As reported in Law360, Morrison Mahoney partners Arthur Liederman and Nicole Battisti recently secured a win for their client, Zydus Pharmaceuticals, in a duty-to-warn case.

Zydus had been sued by 209 people who alleged that they or their loved ones were harmed by the marketing of a generic heart medication, amiodarone, but a New Jersey district court dismissed the case with prejudice.

The court rejected the plaintiffs’ claim that it was the company’s duty to warn prescribing physicians about the drug’s potential dangers relying on the learned intermediary doctrine. Jankowski v. Zydus Pharmaceuticals, 3:20-cv-02458 (D.N.J. May 28, 2021.

Among the plaintiffs’ claims in this third version of the lawsuit (which had previously been dismissed without prejudice) were that generic manufacturers of the drug promoted off label use of the product. In addition, the plaintiffs argued that the company should be liable because the physicians never saw the warning label on the prescription bottle received by patients. Previously the plaintiffs had argued that they had failed to receive a medication guide at the point of sale from the dispenser. The court had rejected the argument that the federal regulations made the manufacturer the insurer of the dispenser’s acts or omission.

The court ruled that in this third iteration of the complaint and motion to dismiss the court need only address whether Zydus failed to provide physicians with a U.S. Food and Drug Administration warning about amiodarone—which, in these cases, had been prescribed provided in the package insert. The court rejected the additional argument that the company was obligated to correct allegedly misleading statements found in certain online third party databases.

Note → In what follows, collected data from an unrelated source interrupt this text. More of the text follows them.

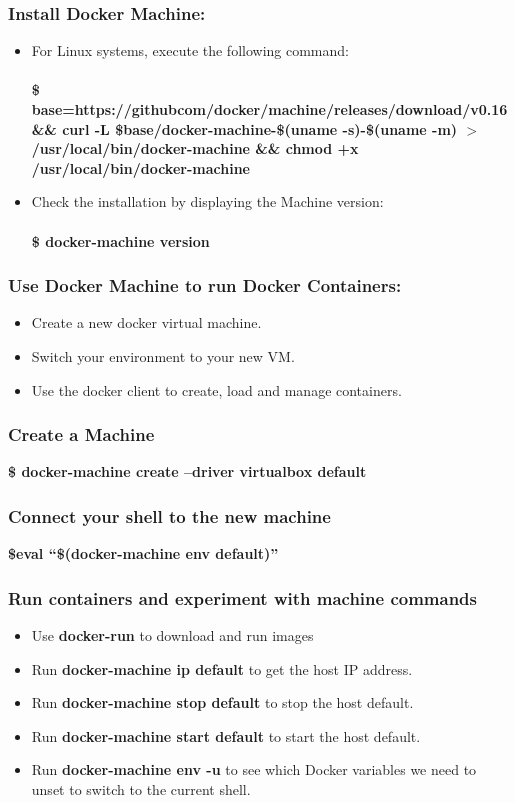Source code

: \documentclass[12pt]{article}
\begin{document}
\subsubsection{Install Docker Machine:}
\begin{itemize}
	\item For Linux systems, execute the following command:\\\\
	\textbf{\$ base=https://githubcom/docker/machine/releases/download/v0.16 \&\& curl -L \$base/docker-machine-\$(uname -s)-\$(uname -m) $>$/usr/local/bin/docker-machine \&\& chmod +x /usr/local/bin/docker-machine}
	\item Check the installation by displaying the Machine version:\\\\
	\textbf{\$ docker-machine version}
\end{itemize}
\subsubsection{Use Docker Machine to run Docker Containers:}
\begin{itemize}
	\item Create a new docker virtual machine.
	\item Switch your environment to your new VM.
	\item Use the docker client to create, load and manage containers.
\end{itemize}
\subsubsection{Create a Machine}
\textbf{\$ docker-machine create --driver virtualbox default}
\subsubsection{Connect your shell to the new machine}
\textbf{\$eval “\$(docker-machine env default)”}
\subsubsection{Run containers and experiment with machine commands}
\begin{itemize}
	\item Use \textbf{docker-run} to download and run images
	\item Run \textbf{docker-machine ip default} to get the host IP address.
	\item Run \textbf{docker-machine stop default} to stop the host default.
	\item Run \textbf{docker-machine start default} to start the host default.
	\item Run \textbf{docker-machine env -u} to see which Docker variables we need to unset to switch to the current shell.
\end{itemize}
\end{document}
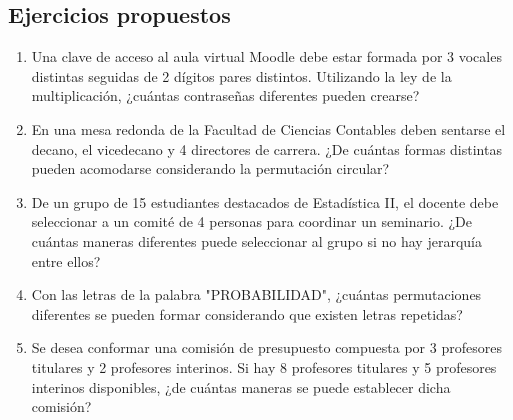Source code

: \documentclass[12pt,a4paper]{article}
\begin{document}
\subsection{Ejercicios propuestos}
\begin{enumerate}
    \item Una clave de acceso al aula virtual Moodle debe estar formada por 3 vocales distintas seguidas de 2 dígitos pares distintos. Utilizando la ley de la multiplicación, ¿cuántas contraseñas diferentes pueden crearse?
    
    \item En una mesa redonda de la Facultad de Ciencias Contables deben sentarse el decano, el vicedecano y 4 directores de carrera. ¿De cuántas formas distintas pueden acomodarse considerando la permutación circular?
    
    \item De un grupo de 15 estudiantes destacados de Estadística II, el docente debe seleccionar a un comité de 4 personas para coordinar un seminario. ¿De cuántas maneras diferentes puede seleccionar al grupo si no hay jerarquía entre ellos?
    
    \item Con las letras de la palabra "PROBABILIDAD", ¿cuántas permutaciones diferentes se pueden formar considerando que existen letras repetidas?
    
    \item Se desea conformar una comisión de presupuesto compuesta por 3 profesores titulares y 2 profesores interinos. Si hay 8 profesores titulares y 5 profesores interinos disponibles, ¿de cuántas maneras se puede establecer dicha comisión?
\end{enumerate}
\end{document}
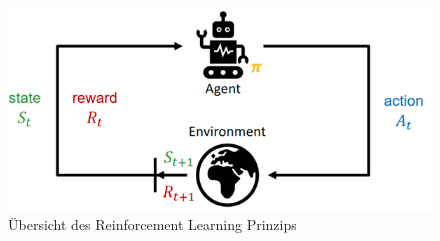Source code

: \begin{figure} [h]
\begin{minipage}[t]{1\textwidth}
\vspace{0pt}
\includegraphics[width=\textwidth]{images/RL_Grundlagen}
 \caption{Übersicht des Reinforcement Learning Prinzips \cite{rl_pic}}
\label{RL_Grund}
\end{minipage}
\end{figure}


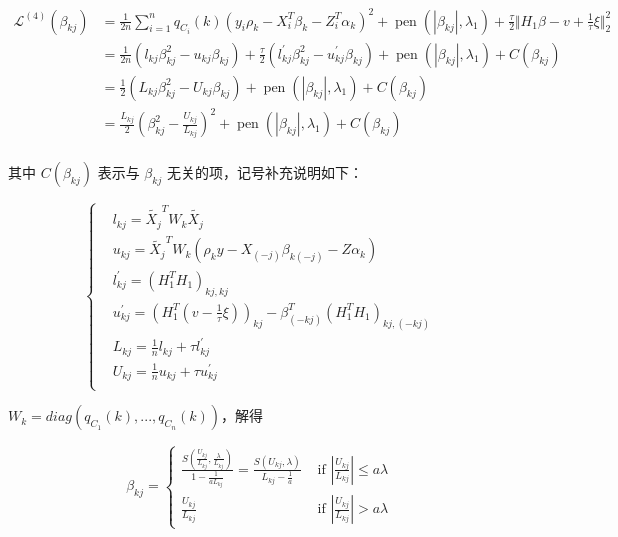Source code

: \documentclass[12pt, a4paper, oneside]{article}
\numberwithin{equation}{section}
\begin{document}
\begin{equation}
	\begin{aligned}
		\mathcal{L}^{(4)}(\beta_{kj})&=\frac{1}{2n}\sum_{i=1}^{n} q_{C_i}(k)\left(y_i\rho_k - X_i^T \beta_k - Z_i^T \alpha_k \right)^2 + \operatorname{pen}\left(|\beta_{kj}|, \lambda_{1}\right)+\frac{\tau}{2}\Vert H_1 \beta - v + \frac{1}{\tau}\xi\Vert_2^2 \\
		&= \frac{1}{2n}\left(l_{kj}\beta_{kj}^2 - u_{kj}\beta_{kj}\right) + \frac{\tau}{2}\left(l^\prime_{kj}\beta_{kj}^2 - u^\prime_{kj}\beta_{kj}\right) + \operatorname{pen}\left(|\beta_{kj}|, \lambda_{1}\right) + C(\beta_{kj}) \\
		&= \frac{1}{2}\left(L_{kj}\beta_{kj}^2 - U_{kj}\beta_{kj}\right) + \operatorname{pen}\left(|\beta_{kj}|, \lambda_{1}\right) + C(\beta_{kj}) \\
		&= \frac{L_{kj}}{2}\left(\beta_{kj}^2 - \frac{U_{kj}}{L_{kj}}\right)^2 + \operatorname{pen}\left(|\beta_{kj}|, \lambda_{1}\right) + C(\beta_{kj}) \\
	\end{aligned} 	
\end{equation}

其中 $C(\beta_{kj})$ 表示与 $\beta_{kj}$ 无关的项，记号补充说明如下：

\begin{equation}
	\left\{
	\begin{aligned}
		&l_{kj} = \tilde{X_j}^T W_k \tilde{X_j} \\
		&u_{kj} = \tilde{X_j}^T W_k \left(\rho_k y - X_{(-j)}\beta_{k(-j)} - Z\alpha_k\right) \\
		&l^\prime_{kj} = (H_1^T H_1)_{kj,kj} \\
		&u^\prime_{kj} = \left(H_1^T(v-\frac{1}{\tau}\xi)\right)_{kj} - \beta_{(-kj)}^T(H_1^T H_1)_{kj,(-kj)} \\
		&L_{kj} = \frac1n l_{kj} + \tau l^\prime_{kj} \\
		&U_{kj} = \frac1n u_{kj} + \tau u^\prime_{kj} \\
	\end{aligned}
	\right.
\end{equation}

$W_k = diag(q_{C_1}(k),...,q_{C_n}(k))$，解得

\begin{equation}
	\beta_{kj} = 
	\begin{cases}
		\frac{S\left(\frac{U_{kj}}{L_{kj}}, \frac{\lambda}{L_{kj}}\right)}{1-\frac{1}{aL_{kj}}} = 
		\frac{S\left(U_{kj}, \lambda\right)}{L_{kj}-\frac{1}{a}} & \text { if }|\frac{U_{kj}}{L_{kj}}| \leq a \lambda \\ 
		\frac{U_{kj}}{L_{kj}} & \text { if }|\frac{U_{kj}}{L_{kj}}|>a \lambda
	\end{cases}
\end{equation}
\end{document}
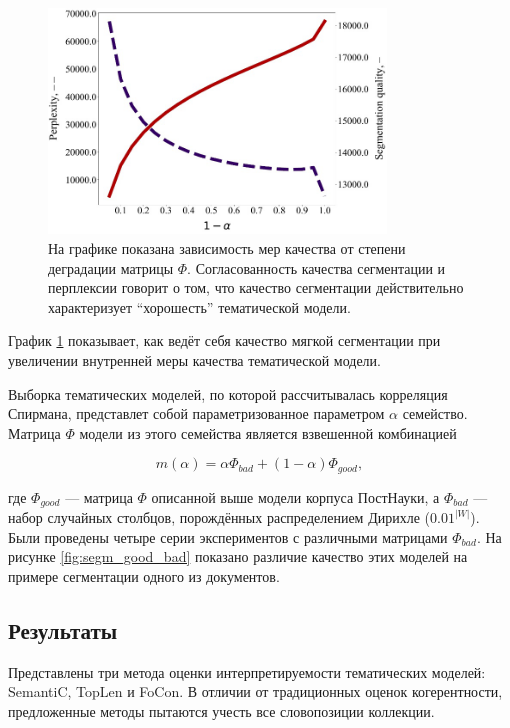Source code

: \begin{figure}
    \centering
    \includegraphics[width=0.8\textwidth]{images/segm_1.png}
    \caption{  На графике показана зависимость мер качества от степени деградации матрицы $\Phi$. Согласованность качества сегментации и перплексии говорит о том, что качество сегментации действительно характеризует ``хорошесть'' тематической модели.}
    \label{plot:segm_quality-iteration}
\end{figure}

График \ref{plot:segm_quality-iteration} показывает, как ведёт себя качество мягкой сегментации при увеличении внутренней меры качества тематической модели.

Выборка тематических моделей, по которой рассчитывалась корреляция Спирмана, представлет собой параметризованное параметром $\alpha$ семейство. Матрица $\Phi$ модели из этого семейства является взвешенной комбинацией

\[
m(\alpha) = \alpha \Phi_{bad} + (1-\alpha)\Phi_{good},
\]

где $\Phi_{good}$ --- матрица $\Phi$ описанной выше модели корпуса ПостНауки, а $\Phi_{bad}$ --- набор случайных столбцов, порождённых распределением Дирихле ($0.01^{|W|}$). Были проведены четыре серии экспериментов с различными матрицами $\Phi_{bad}$. На рисунке \ref{fig:segm_good_bad} показано различие качество этих моделей на примере сегментации одного из документов.

\subsection{Результаты}
Представлены три метода оценки интерпретируемости тематических моделей: SemantiC, TopLen и FoCon. В отличии от традиционных оценок когерентности, предложенные методы пытаются учесть все словопозиции коллекции.

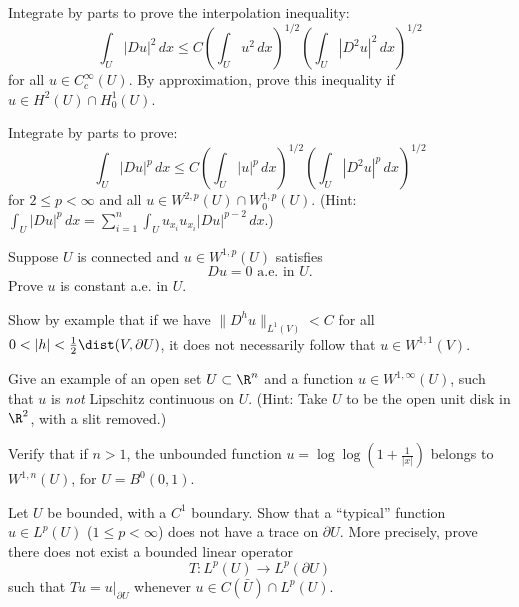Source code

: \begin{exercise}
Integrate by parts to prove the interpolation inequality:
$$\int_U |Du|^2\,dx \le C \left(\int_U u^2\,dx\right)^{1/2} \left(\int_U |D^2u|^2\,dx\right)^{1/2}$$
for all $u \in C_c^\infty(U)$. By approximation, prove this inequality if $u \in H^2(U) \cap H^1_0(U)$.
\end{exercise}

\begin{exercise}
Integrate by parts to prove:
$$\int_U |Du|^p\,dx \le C \left(\int_U |u|^p\,dx\right)^{1/2} \left(\int_U |D^2u|^p\,dx\right)^{1/2}$$
for $2 \le p < \infty$ and all $u \in W^{2,p}(U) \cap W^{1,p}_0(U)$. (Hint: $\int_U |Du|^p\,dx = \sum_{i=1}^n \int_U u_{x_i} u_{x_i} |Du|^{p-2}\,dx.$)
\end{exercise}

\begin{exercise}
Suppose $U$ is connected and $u \in W^{1,p}(U)$ satisfies
$$Du = 0 \text{ a.e. in } U.$$
Prove $u$ is constant a.e. in $U$.
\end{exercise}

\begin{exercise}
Show by example that if we have $\|D^h u\|_{L^1(V)} < C$ for all $0 < |h| < \frac{1}{2}\dist(V, \partial U)$, it does not necessarily follow that $u \in W^{1,1}(V)$.
\end{exercise}

\begin{exercise}
Give an example of an open set $U \subset \R^n$ and a function $u \in W^{1,\infty}(U)$, such that $u$ is \textit{not} Lipschitz continuous on $U$. (Hint: Take $U$ to be the open unit disk in $\R^2$, with a slit removed.)
\end{exercise}

\begin{exercise}
Verify that if $n > 1$, the unbounded function $u = \log \log\left(1 + \frac{1}{|x|}\right)$ belongs to $W^{1,n}(U)$, for $U = B^0(0,1)$.
\end{exercise}

\begin{exercise}
Let $U$ be bounded, with a $C^1$ boundary. Show that a ``typical'' function $u \in L^p(U)$ ($1 \le p < \infty$) does not have a trace on $\partial U$. More precisely, prove there does not exist a bounded linear operator
$$T : L^p(U) \to L^p(\partial U)$$
such that $Tu = u|_{\partial U}$ whenever $u \in C(\bar{U}) \cap L^p(U)$.
\end{exercise}

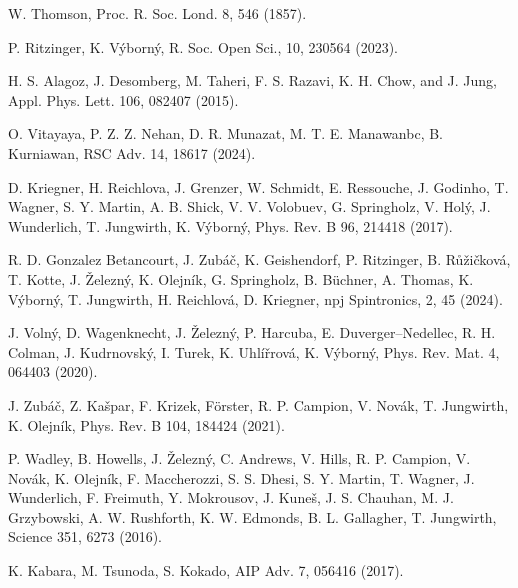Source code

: \documentclass[prb,showpacs,amsmath,amssymb,superscriptaddress,twocolumn,floatfix]{revtex4-1}
\begin{document}
\begin{thebibliography}{99}



 W. Thomson, Proc. R. Soc. Lond. 8, 546 (1857). %

 P. Ritzinger, K. V\'yborn\'y, R. Soc. Open Sci., 10, 230564 (2023). %

 H. S. Alagoz, J. Desomberg, M. Taheri, F. S. Razavi, K. H. Chow, and J. Jung, Appl. Phys. Lett. 106, 082407 (2015).

 O. Vitayaya, P. Z. Z. Nehan, D. R. Munazat, M. T. E. Manawanbc,  B. Kurniawan, %
RSC Adv. 14, 18617 (2024). %


 D. Kriegner, H. Reichlova, J. Grenzer, W. Schmidt, E. Ressouche, J. Godinho, T. Wagner, S. Y. Martin, A. B. Shick, V. V. Volobuev, G. Springholz, V. Hol\'{y}, J. Wunderlich, T. Jungwirth, K. V\'{y}born\'{y}, Phys. Rev. B 96, 214418 (2017). %

 R. D. Gonzalez Betancourt, J. Zub\'a\v{c}, K. Geishendorf, P. Ritzinger, B. R\r{u}\v{z}i\v{c}kov\'a, T. Kotte, J. \v{Z}elezn\'y, K. Olejn\'ik, G. Springholz, B. B\"uchner, A. Thomas, K. V\'yborn\'y, T. Jungwirth, H. Reichlov\'a, D. Kriegner, npj Spintronics, 2, 45 (2024). %


 J. Voln\'y, D. Wagenknecht, J. \v{Z}elezn\'y, P. Harcuba, E. Duverger–Nedellec, R. H. Colman, J. Kudrnovsk\'y, I. Turek, K. Uhl\'i\v{r}rov\'a, K. V\'yborn\'y, Phys. Rev. Mat. 4, 064403 (2020).%

 J. Zub\'a\v{c}, Z. Ka\v{s}par, F. Krizek, F\"orster, R. P. Campion, V. Nov\'ak, T. Jungwirth, K. Olejn\'ik, Phys. Rev. B 104, 184424 (2021). %

 P. Wadley, B. Howells, J. \v{Z}elezn\'y, C. Andrews, V. Hills, R. P. Campion, V. Nov\'ak, K. Olejn\'ik, F. Maccherozzi, S. S. Dhesi, S. Y. Martin, T. Wagner, J. Wunderlich, F. Freimuth, Y. Mokrousov, J. Kune\v{s}, J. S. Chauhan, M. J. Grzybowski, A. W. Rushforth, K. W. Edmonds, B. L. Gallagher, T. Jungwirth, Science 351, 6273 (2016). %

 K. Kabara, M. Tsunoda, S. Kokado, AIP Adv. 7, 056416 (2017). %


\end{thebibliography}
\end{document}
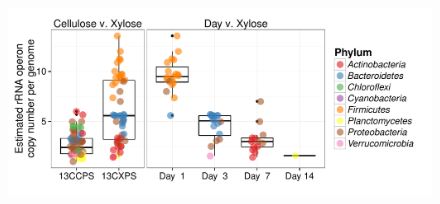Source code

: \begin{figure}[H]
	\begin{center}
	\centerline{\includegraphics[width=\textwidth]{figures/copy_number/copy_number.pdf}}
	\caption{\protect}\label{fig:copy}
        \end{center}
\end{figure}

%
%
%
%
%
%
%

As Law360 notes, the judge wrote in his ruling that “New Jersey state law says a drug maker cannot be held accountable for failing to warn if it provided doctors information about a drug and did not market it directly to patients.”

Arthur and Nicole have represented Zydus in a series of lawsuits across the United States involving the same drug and similar issues as in this case. This included actions in Texas, California, South Carolina, Louisiana and New York. Along with various dismissals they obtained a 4th and 2nd Circuit affirmance of lower court dismissals.